- Opening Delimiter -

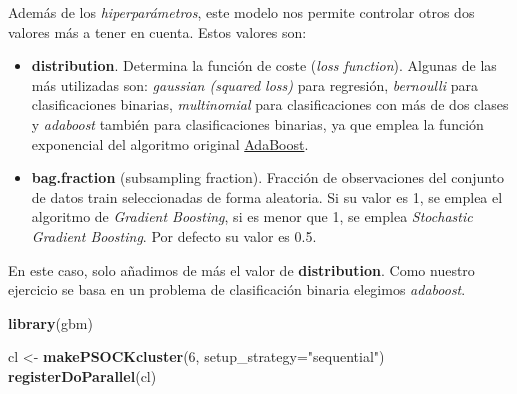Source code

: \documentclass[]{article}
\newenvironment{Shaded}{\begin{snugshade}}{\end{snugshade}}
\newcommand{\DataTypeTok}[1]{\textcolor[rgb]{0.13,0.29,0.53}{#1}}
\newcommand{\DecValTok}[1]{\textcolor[rgb]{0.00,0.00,0.81}{#1}}
\newcommand{\KeywordTok}[1]{\textcolor[rgb]{0.13,0.29,0.53}{\textbf{#1}}}
\newcommand{\NormalTok}[1]{#1}
\newcommand{\StringTok}[1]{\textcolor[rgb]{0.31,0.60,0.02}{#1}}
\begin{document}
Además de los \emph{hiperparámetros}, este modelo nos permite controlar 
otros dos valores más a tener en cuenta. Estos valores son:

\begin{itemize}
\item
  \textbf{distribution}. Determina la función de coste (\emph{loss
  function}). Algunas de las más utilizadas son: \emph{gaussian
  (squared loss)} para regresión, \emph{bernoulli} para clasificaciones
  binarias, \emph{multinomial} para clasificaciones con más de dos clases y
  \emph{adaboost} también para clasificaciones binarias, ya que emplea la función
  exponencial del algoritmo original
  \href{https://en.wikipedia.org/wiki/AdaBoost}{\color{blue}AdaBoost}.
\item
  \textbf{bag.fraction} (subsampling fraction). Fracción de
  observaciones del conjunto de datos train seleccionadas de forma aleatoria.
  Si su valor es 1, se emplea el algoritmo de \emph{Gradient
  Boosting}, si es menor que 1, se emplea \emph{Stochastic Gradient
  Boosting}. Por defecto su valor es 0.5.
\end{itemize}

En este caso, solo añadimos de más el valor de \textbf{distribution}. Como nuestro
ejercicio se basa en un problema de clasificación binaria elegimos \emph{adaboost}.

\vspace{3mm}

\begin{Shaded}
\begin{Highlighting}[]
\KeywordTok{library}\NormalTok{(gbm)}
\end{Highlighting}
\end{Shaded}

\begin{Shaded}
\begin{Highlighting}[]
\NormalTok{cl <-}\StringTok{ }\KeywordTok{makePSOCKcluster}\NormalTok{(}\DecValTok{6}\NormalTok{, }\DataTypeTok{setup_strategy=}\StringTok{"sequential"}\NormalTok{)}
\KeywordTok{registerDoParallel}\NormalTok{(cl)}
\end{Highlighting}
\end{Shaded}
\end{document}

- Closing Delimiter -

> What you need to do
Retype word for word the line above with "valor es 0.5." and all lines after it, nothing else.

> Written answer
  Boosting}. Por defecto su valor es 0.5.
\end{itemize}

En este caso, solo añadimos de más el valor de \textbf{distribution}. Como nuestro
ejercicio se basa en un problema de clasificación binaria elegimos \emph{adaboost}.

\vspace{3mm}

\begin{Shaded}
\begin{Highlighting}[]
\KeywordTok{library}\NormalTok{(gbm)}
\end{Highlighting}
\end{Shaded}

\begin{Shaded}
\begin{Highlighting}[]
\NormalTok{cl <-}\StringTok{ }\KeywordTok{makePSOCKcluster}\NormalTok{(}\DecValTok{6}\NormalTok{, }\DataTypeTok{setup_strategy=}\StringTok{"sequential"}\NormalTok{)}
\KeywordTok{registerDoParallel}\NormalTok{(cl)}
\end{Highlighting}
\end{Shaded}
\end{document}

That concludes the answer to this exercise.